4. Selon ces textes, l'étranger qui doit être reconduit d'office à la frontière en exécution d'une interdiction de retour sur le territoire français et qui ne présente pas de garanties de représentation effectives propres à prévenir un risque de soustraction à l'exécution de la décision d'éloignement peut être assigné à résidence et, à défaut de garanties de représentation effective, placé en rétention administrative.
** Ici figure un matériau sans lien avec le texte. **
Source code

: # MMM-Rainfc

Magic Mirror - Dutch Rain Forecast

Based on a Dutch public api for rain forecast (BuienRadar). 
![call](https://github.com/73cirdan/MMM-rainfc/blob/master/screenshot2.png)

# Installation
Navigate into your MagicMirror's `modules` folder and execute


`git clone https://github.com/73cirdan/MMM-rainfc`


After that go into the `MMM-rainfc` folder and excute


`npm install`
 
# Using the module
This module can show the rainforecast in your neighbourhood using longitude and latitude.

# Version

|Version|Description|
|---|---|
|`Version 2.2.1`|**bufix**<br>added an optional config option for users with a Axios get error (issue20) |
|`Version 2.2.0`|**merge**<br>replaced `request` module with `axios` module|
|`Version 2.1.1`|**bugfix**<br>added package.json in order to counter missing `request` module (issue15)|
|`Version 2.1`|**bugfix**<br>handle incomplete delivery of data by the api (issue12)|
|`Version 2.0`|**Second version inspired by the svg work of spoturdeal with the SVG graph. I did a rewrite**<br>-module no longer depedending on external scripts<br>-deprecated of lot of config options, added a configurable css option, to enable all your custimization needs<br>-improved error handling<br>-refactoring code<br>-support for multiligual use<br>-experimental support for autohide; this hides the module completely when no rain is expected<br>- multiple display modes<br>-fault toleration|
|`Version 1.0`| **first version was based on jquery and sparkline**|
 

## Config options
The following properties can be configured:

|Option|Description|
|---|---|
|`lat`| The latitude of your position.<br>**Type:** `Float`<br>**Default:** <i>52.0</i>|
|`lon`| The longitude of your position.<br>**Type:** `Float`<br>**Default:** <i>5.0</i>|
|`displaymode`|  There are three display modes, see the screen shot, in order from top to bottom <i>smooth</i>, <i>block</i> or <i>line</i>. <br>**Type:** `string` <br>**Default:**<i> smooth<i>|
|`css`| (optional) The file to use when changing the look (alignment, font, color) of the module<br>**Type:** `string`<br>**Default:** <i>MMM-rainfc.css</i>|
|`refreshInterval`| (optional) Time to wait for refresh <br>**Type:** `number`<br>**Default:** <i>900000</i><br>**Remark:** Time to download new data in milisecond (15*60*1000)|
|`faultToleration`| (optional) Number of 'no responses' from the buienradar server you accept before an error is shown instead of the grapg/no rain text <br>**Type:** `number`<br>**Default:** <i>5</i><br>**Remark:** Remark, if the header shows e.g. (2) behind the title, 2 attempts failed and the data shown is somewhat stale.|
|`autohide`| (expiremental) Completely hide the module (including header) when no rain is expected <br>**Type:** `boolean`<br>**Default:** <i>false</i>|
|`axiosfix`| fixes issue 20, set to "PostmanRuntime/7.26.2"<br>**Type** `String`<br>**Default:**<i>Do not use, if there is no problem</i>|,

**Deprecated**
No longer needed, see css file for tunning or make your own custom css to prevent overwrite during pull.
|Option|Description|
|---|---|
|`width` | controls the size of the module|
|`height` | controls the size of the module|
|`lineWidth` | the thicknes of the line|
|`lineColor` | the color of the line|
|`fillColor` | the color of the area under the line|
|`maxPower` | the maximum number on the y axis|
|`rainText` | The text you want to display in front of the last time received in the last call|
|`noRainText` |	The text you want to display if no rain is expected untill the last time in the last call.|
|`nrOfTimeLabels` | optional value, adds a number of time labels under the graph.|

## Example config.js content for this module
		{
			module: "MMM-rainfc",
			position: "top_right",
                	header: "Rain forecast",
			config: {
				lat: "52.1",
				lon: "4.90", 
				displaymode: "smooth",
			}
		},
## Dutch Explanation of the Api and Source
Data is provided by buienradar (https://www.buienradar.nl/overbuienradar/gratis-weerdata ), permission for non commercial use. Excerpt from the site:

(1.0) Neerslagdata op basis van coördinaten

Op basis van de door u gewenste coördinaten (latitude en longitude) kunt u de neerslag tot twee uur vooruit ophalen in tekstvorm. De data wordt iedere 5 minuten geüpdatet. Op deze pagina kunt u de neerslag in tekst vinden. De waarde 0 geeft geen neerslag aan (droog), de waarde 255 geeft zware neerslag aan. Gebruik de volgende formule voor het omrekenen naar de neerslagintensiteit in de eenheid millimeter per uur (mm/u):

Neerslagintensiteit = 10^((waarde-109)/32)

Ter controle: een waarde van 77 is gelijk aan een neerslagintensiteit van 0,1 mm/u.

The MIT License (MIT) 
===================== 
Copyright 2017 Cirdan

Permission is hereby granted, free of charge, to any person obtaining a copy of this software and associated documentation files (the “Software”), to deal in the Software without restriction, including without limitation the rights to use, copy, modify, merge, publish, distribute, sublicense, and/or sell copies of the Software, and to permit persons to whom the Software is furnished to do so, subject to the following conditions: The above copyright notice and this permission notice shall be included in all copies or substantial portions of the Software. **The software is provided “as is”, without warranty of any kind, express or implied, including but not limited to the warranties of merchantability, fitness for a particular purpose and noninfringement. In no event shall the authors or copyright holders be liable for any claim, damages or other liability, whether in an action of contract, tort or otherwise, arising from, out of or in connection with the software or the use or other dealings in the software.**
5. Il résulte de la jurisprudence de la Cour de justice de l'Union européenne (CJUE, arrêt du 26 juillet 2017, Ouhrami, C-225/16, point 49) que, jusqu'au moment de l'exécution volontaire ou forcée de l'obligation de retour et, par conséquent, du retour effectif de l'intéressé dans son pays d'origine, un pays de transit ou un autre pays tiers, au sens de l'article 3, point 3, de la directive 2008/115 du Parlement européen et du Conseil du 16 décembre 2008, le séjour irrégulier de l'intéressé est régi par la décision de retour et non pas par l'interdiction d'entrée, laquelle ne produit ses effets qu'à partir de ce moment, en interdisant à l'intéressé, pendant une certaine période après son retour, d'entrer et de séjourner de nouveau sur le territoire des États membres.

6. Pour déclarer la procédure régulière et assigner à résidence M. [G], l'ordonnance retient que l'interdiction de retour sur le territoire français permet la reconduite d'une personne démunie de titre de séjour dans son pays d'origine, nonobstant la caducité de l'obligation de quitter le territoire national français prise plus d'un an auparavant.

7. En statuant ainsi, alors que l'obligation de quitter le territoire français n'avait pas été exécutée, ce qui excluait toute méconnaissance d'une interdiction de retour, le premier président a violé les textes susvisés.

Portée et conséquences de la cassation

8. Tel que suggéré par le mémoire ampliatif, il est fait application des articles L. 411-3, alinéa 1, du code de l'organisation judiciaire et 627 du code de procédure civile.

9. La cassation prononcée n'implique pas, en effet, qu'il soit à nouveau statué sur le fond, dès lors que les délais légaux pour statuer sur la mesure étant expirés, il ne reste plus rien à juger.

PAR CES MOTIFS, et sans qu'il y ait lieu de statuer sur les autres griefs, la Cour :

CASSE ET ANNULE, sauf en ce qu'elle déclare recevable l'appel du ministère public, l'ordonnance rendue le 29 mars 2021, entre les parties, par le premier président de la cour d'appel de Lyon ;

DIT n'y avoir lieu à renvoi.

Arrêt rendu en formation restreinte hors RNSM.

- Président : M. Chauvin - Rapporteur : M. Mornet - Avocat général : M. Aparisi - Avocat(s) : Me Balat -

Textes visés :

Articles L. 551-1, I, et L. 561-2, I, 6°, du code de l'entrée et du séjour des étrangers et du droit d'asile (CESEDA), dans leur rédaction issue de la loi n° 2018-187 du 20 mars 2018.

Rapprochement(s) :

1re Civ., 17 novembre 2021, pourvoi n° 20-17.139, Bull., (cassation partielle sans renvoi).